How to Build a Parallel Computing Cluster

In this howto, we are going to describe the procedure of building a diskless parallel computing cluster for computational physics. First of all, we will give a brief overview of Linux Operating system. Based on this knowledge, we hope readers will have a better understanding of the whole setup procedure. This howto is divided into the following section.

Introduction.
Overview of Linux Operating system.
The detail procedure for building the whole cluster.
Reference

Introduction

Computer simulation is a powerful tool for the study of complex systems. Due to its mighty computational power and realistic animation capability, the traditional trial-and-error investigation process can be speeded up by changing the parameters through the interactive interface and the understanding of the simulated result can be comprehended by computer graphic or animation. The simulation also provides an oppotunity for investigators to look at some processes which are not easy to be observed or too expensive to be really carried out.

To solve a complex problem correctly and efficiently, there are several concerns in computational physics. One of these concerns is how to speed up the simulation process. One solution for speeding up is to use or buy expensive parallel supercomputer. For most research groups, this is not practical. Thanks to the advanced technology of current PC, we can build up parallel computing cluster entirely from commodity parts both in hardware and software within an affordable budget.

The original PC cluster project, also called Beowulf project, was started at the Center of Excellence in Space Data and Information Sciences NASA in early 1994. It is a system which usually consists of one master or server node, and one or more client nodes connected together via Ethernet. The master node controls the whole cluster and serves files to the client nodes. The master node is also the cluster's console and gateway to the outside Internet world.
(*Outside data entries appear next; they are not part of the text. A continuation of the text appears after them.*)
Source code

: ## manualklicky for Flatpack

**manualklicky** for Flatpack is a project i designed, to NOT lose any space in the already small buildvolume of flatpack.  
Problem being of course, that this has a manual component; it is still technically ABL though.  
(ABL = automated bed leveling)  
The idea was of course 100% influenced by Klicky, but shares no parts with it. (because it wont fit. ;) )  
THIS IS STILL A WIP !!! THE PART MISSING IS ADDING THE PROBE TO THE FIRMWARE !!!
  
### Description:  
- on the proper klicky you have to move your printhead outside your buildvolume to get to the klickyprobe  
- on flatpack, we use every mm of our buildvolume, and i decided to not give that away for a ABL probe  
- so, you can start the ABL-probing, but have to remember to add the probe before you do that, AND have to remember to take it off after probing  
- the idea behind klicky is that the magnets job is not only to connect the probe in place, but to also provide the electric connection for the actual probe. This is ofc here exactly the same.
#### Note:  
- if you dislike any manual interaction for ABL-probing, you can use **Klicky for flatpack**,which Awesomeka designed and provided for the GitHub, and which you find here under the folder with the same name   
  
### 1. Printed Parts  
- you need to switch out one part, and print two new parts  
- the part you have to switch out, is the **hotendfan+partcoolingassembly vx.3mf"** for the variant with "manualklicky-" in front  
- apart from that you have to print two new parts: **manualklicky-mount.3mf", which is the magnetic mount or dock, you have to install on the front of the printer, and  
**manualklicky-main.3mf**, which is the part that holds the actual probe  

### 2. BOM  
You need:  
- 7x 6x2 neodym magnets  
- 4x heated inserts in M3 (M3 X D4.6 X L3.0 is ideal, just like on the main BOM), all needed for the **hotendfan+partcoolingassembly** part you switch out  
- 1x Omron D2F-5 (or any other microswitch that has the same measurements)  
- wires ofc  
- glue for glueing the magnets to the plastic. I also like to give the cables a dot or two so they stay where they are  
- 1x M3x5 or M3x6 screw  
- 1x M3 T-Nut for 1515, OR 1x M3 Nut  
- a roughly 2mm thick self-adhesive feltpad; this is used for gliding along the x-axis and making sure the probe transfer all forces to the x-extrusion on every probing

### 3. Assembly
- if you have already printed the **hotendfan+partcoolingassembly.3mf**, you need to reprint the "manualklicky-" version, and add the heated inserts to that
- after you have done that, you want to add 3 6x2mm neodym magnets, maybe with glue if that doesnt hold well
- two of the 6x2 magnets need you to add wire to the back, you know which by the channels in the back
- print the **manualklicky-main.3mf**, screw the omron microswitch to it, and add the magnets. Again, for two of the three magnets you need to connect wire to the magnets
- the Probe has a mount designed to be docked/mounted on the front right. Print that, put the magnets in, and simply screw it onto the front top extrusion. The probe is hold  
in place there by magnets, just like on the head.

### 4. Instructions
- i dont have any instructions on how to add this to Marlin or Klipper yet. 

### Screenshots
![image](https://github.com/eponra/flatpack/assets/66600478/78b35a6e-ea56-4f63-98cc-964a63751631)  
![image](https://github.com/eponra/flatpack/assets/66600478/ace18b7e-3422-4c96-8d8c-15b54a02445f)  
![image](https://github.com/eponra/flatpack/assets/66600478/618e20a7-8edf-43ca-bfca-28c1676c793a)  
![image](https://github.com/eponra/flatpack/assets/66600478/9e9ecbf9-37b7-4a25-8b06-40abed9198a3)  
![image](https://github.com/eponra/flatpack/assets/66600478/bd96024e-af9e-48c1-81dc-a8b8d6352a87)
The advantages of a Beowulf-like cluster are:

Hardware is available from multiple sources that means low prices and easy maintenance.
Software both operating system (LINUX) and parallel programming packages (MPI, PVM etc.) are available from Internet community.
The sofeware are usually based on standards in computer industry.
Source code is freely available to everyone under the GNU General Public License that means the source code can be modified and improved depends on individual needs.
Huge amount of free documents and tutorial of building a Beowulf cluster can be found from Internet.
Considering the performance-to-price ratio, it is really cheap.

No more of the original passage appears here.